Craig Stadler, another of the San Diego contingent who went on to star at USC, won the 1973 U.S. Amateur Championship at Inverness CC, was medalist in the 1974 California Amateur Championship and played on the 1975 Walker Cup team.
Less than a decade later, Stadler secured his green jacket at The Masters when he won a playoff after being tied in regulation with Dan Pohl.
Few amateurs have had a year like Mark O'Meara did in 1979. It began inauspiciously; when the SCGA selected its 10-man team to compete against the North in the annual Roger Lapham Challenge Cup matches which are held as part of the California Amateur Championship, O'Meara didn't make the list.
Fortunately, the South team won anyway because O'Meara went on to hammer medalist Lennie Clements, 8 & 7, in the 36-hole final at Pebble Beach Golf Links. Later that summer, O'Meara went to Cantebury CC in Cleveland, where he won the U.S. Amateur Championship, 8 & 7, over defending champion John Cook of Rolling Hills.
O'Meara went on to a solid professional career, winning 14 times between 1984 and 1997, including five times at what is now the AT&T National Pro-Am at Pebble Beach.
In 1998, he broke through in the "major" category not once, but twice: winning The Masters after sinking a 25-foot birdie putt on the 72nd hole and then becoming the only former SCGA player to capture the British Open later that summer.
THE PGA CHAMPIONSHIP
Southern California's run in the PGA Championship began in 1961, when Jerry Barber rode a red-hot putter to capture the tournament at Olympia Fields CC outside of Chicago.

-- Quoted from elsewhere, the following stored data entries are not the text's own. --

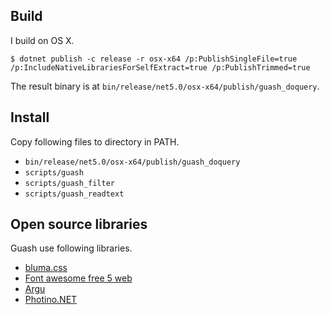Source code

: ## Build

I build on OS X.

```
$ dotnet publish -c release -r osx-x64 /p:PublishSingleFile=true /p:IncludeNativeLibrariesForSelfExtract=true /p:PublishTrimmed=true
```

The result binary is at `bin/release/net5.0/osx-x64/publish/guash_doquery`.

## Install

Copy following files to directory in PATH.

- `bin/release/net5.0/osx-x64/publish/guash_doquery`
- `scripts/guash`
- `scripts/guash_filter`
- `scripts/guash_readtext`

## Open source libraries

Guash use following libraries.

- [bluma.css](https://bulma.io/)
- [Font awesome free 5 web](https://fontawesome.com/) 
- [Argu](https://www.nuget.org/packages/Argu/)
- [Photino.NET](https://www.nuget.org/packages/Photino.NET/)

Barber tied Don January at 277 after 72 holes, then shot 67 to edge January by a single shot in the playoff the next day.

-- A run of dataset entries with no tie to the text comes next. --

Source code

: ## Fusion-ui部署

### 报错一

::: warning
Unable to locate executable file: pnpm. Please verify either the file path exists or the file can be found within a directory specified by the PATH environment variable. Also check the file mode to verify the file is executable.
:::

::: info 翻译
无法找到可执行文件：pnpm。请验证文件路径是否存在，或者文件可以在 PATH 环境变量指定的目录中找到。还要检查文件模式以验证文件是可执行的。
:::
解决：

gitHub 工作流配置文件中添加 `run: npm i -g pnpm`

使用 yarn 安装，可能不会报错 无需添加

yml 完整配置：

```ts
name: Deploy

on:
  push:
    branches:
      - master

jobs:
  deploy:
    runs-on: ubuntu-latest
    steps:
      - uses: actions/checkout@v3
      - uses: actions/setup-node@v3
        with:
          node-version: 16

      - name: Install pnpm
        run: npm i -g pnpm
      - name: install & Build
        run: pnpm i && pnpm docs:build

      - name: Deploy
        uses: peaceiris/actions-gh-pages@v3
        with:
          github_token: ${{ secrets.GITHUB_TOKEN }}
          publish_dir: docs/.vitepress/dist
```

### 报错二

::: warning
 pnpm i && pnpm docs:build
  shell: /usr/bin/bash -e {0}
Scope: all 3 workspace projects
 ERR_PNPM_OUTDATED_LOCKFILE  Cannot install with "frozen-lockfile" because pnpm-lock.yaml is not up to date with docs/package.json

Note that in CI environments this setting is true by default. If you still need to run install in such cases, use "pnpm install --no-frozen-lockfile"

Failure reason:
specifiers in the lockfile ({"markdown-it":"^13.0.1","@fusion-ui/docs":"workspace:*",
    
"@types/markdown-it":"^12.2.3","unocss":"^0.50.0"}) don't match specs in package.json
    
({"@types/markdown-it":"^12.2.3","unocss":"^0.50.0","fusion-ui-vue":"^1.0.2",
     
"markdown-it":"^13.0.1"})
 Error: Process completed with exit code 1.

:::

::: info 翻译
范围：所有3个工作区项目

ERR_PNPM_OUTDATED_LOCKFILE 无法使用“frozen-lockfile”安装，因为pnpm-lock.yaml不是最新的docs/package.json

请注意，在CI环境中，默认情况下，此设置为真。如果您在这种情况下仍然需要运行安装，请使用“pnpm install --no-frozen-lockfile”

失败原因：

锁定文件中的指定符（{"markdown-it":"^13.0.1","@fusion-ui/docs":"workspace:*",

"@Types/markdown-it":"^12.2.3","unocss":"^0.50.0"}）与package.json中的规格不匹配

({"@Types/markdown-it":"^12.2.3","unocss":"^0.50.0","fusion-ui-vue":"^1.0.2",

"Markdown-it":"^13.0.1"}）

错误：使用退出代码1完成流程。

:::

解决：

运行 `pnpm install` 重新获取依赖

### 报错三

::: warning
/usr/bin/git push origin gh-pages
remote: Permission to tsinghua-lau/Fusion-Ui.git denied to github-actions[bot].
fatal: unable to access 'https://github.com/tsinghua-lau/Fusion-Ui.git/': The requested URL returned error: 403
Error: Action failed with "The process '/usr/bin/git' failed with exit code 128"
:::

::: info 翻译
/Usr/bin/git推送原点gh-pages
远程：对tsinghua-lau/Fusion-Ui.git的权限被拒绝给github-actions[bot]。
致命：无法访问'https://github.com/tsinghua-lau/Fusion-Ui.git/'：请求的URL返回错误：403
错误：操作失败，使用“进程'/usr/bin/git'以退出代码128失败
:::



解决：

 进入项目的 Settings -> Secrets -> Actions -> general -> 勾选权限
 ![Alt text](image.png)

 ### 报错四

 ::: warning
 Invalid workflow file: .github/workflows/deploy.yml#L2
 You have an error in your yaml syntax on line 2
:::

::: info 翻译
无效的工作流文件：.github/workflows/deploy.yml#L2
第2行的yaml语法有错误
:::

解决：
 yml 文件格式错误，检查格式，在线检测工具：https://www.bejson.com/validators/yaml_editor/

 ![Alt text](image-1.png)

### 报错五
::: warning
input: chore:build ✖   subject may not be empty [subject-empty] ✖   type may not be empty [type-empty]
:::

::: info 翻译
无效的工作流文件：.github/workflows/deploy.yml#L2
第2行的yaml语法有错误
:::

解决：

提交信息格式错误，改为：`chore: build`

In 1966, one of the SCGA's most celebrated alumni, Al Geiberger, captured the PGA Championship by four shots at Firestone CC in Akron, OH.
The slender Geiberger, a former USC Trojan, won the SCGA Amateur Championship in 1956 and 1959 (the latter was to be his eighth consecutive amateur tournament championship) and was runner-up in the 1954 U.S. Junior Amateur to another Southern Californian, Bud Bradley.
Geiberger went on to win 11 PGA Tour events and became the first person to break 60 in a Tour event when he posted a 59 in the Danny Thomas-Memphis Classic.
Yet another former Trojan who played for golf coach Stan Wood, Dave Stockton followed in the footsteps of his USC teammate, Geiberger, when he won the 1970 PGA Championship by two shots over Arnold Palmer and Bob Murphy at Southern Hills CC in Tulsa, OK. It was Palmer's third runner-up finish; the PGA remains the only professional major that "The King" didn't win.
Stockton joined the rarified list of multiple winners of the PGA Championship when he finished one shot ahead of Raymond Floyd and Don January in the 1976 championship at Congressional CC in Washington, D.C. Stockton would later go on to win the 1996 U.S. Senior Open, the only former SCGA player to have won that event.